27 Aralık 2017 22:18

Cemre ÇİĞDEM
Kocaeli Üniversitesi

Hayatın her alanında kâr hırsı ile hareket eden sistem üniversiteleri de atlamıyor. Hesapta “ücretsiz” eğitimde en temel ihtiyacımız olan yemek bile bizlere kâr amacıyla veriliyor. “Ne kadar kazanırız” kafasıyla sağlığımız yemek şirketlerine pazarlanıyor. Her yeni dönemde de ücretlere onlarca zam yapılarak öğrencinin cebi deliniyor. Artan fiyatlar cebimize zarar verirken yemekler her geçen gün daha da sağlıksızlaşıyor. Son günlerde birçok üniversitede yüzlerce öğrenci zehirlendi. Bu zehirlenmelerden biri de Kocaeli Üniversitesi’nde yaşandı.

LAFTA KALAN “İNCELEME”LER

12 Aralık’ta Kocaeli Üniversitesi’nin elliden fazla öğrencisi yemekhanedeki yemekten zehirlendi. Bu sayı sadece hastaneye başvuran öğrenciler. Para vermemek, ciddiye almamak, başka sebepten olduğunu düşünmek gibi gerekçelerle yoğun mide bulantısı yaşayan birçok arkadaşımız hastaneye gitmedi. Olaya karşı tepkiler yükselirken rektör Sadettin Hülagü sosyal medya üzerinden açıklama yaparak “gerekenin yapılacağı”, “inceleme yapıldığı” gibi cılız laflarla olayı geçiştirdi. Bu kadar zaman sonra hâlâ ortada yapılan bir “gereken” yok. Parası olanlar kantinlere gidiyor, olmayanlar her yemekte “Acaba zehirlenir miyim?​” kaygısı taşıyor.

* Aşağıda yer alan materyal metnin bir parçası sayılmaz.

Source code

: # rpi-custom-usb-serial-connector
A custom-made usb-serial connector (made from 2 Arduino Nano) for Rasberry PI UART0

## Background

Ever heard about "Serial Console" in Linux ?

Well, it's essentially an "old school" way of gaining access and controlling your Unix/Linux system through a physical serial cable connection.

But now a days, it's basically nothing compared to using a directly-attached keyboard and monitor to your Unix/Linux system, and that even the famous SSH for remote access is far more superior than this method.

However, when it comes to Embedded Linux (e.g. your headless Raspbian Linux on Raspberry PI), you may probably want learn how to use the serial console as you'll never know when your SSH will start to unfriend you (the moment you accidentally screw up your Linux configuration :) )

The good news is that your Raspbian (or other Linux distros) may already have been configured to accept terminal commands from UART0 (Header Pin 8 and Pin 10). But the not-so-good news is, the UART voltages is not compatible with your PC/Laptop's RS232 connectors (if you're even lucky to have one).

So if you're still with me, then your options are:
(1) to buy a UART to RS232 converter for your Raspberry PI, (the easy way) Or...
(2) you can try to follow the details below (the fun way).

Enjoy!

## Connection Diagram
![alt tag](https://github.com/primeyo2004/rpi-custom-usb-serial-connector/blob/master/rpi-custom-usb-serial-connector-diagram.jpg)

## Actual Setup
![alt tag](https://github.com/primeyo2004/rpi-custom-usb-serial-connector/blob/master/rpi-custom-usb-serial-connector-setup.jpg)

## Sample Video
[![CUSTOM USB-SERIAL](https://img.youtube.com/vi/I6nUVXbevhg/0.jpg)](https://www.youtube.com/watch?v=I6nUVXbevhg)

1500 ÖĞRENCİNİN KATILDIĞI “ANKET”

Yemekhane ile ilgili bir başka açıklamasında rektör “Yapılan bir ankette öğrencilerin yüzde seksen üçü yamekhaneye dair mükemmel, iyi, orta seçeneklerini işaretledi.” diyor. Kaçının orta dediği de zaten belli değil ama belli olan başka bir şey var: Seksen bin küsur öğrencinin okuduğu okulda bu ankete katılan 1500 öğrenci. Anketten haberi olan veya anketi dolduran kim bilmiyoruz. Sormalıyız ki bu anketten neden tüm öğrencilerin haberi yoktu? Ya da anketi gerçekten öğrencinin yararı için mi yaptılar? Yoksa anketin tek amacı suçu adeta öğrenciye yıkan, mahalle maçlarındaki “Senin takım arkadaşın faulü kabul etti.” mantığı yaratan bir veri elde etmek miydi? Varsayalım ki yemekhanenin tadı ve fiyatı ankette dile getirildiği üzere “ortalamanın üstünde” olsun, bu zehirlenmenin üstüne söylendiğinde cılız bir “kendini aklama” çabasından başka bir şey olmuyor. Rektör, zamlanan yemekhane fiyatlarını, kalitesi düşen hatta artık zehirli hale gelmiş yemekleri savunuyor.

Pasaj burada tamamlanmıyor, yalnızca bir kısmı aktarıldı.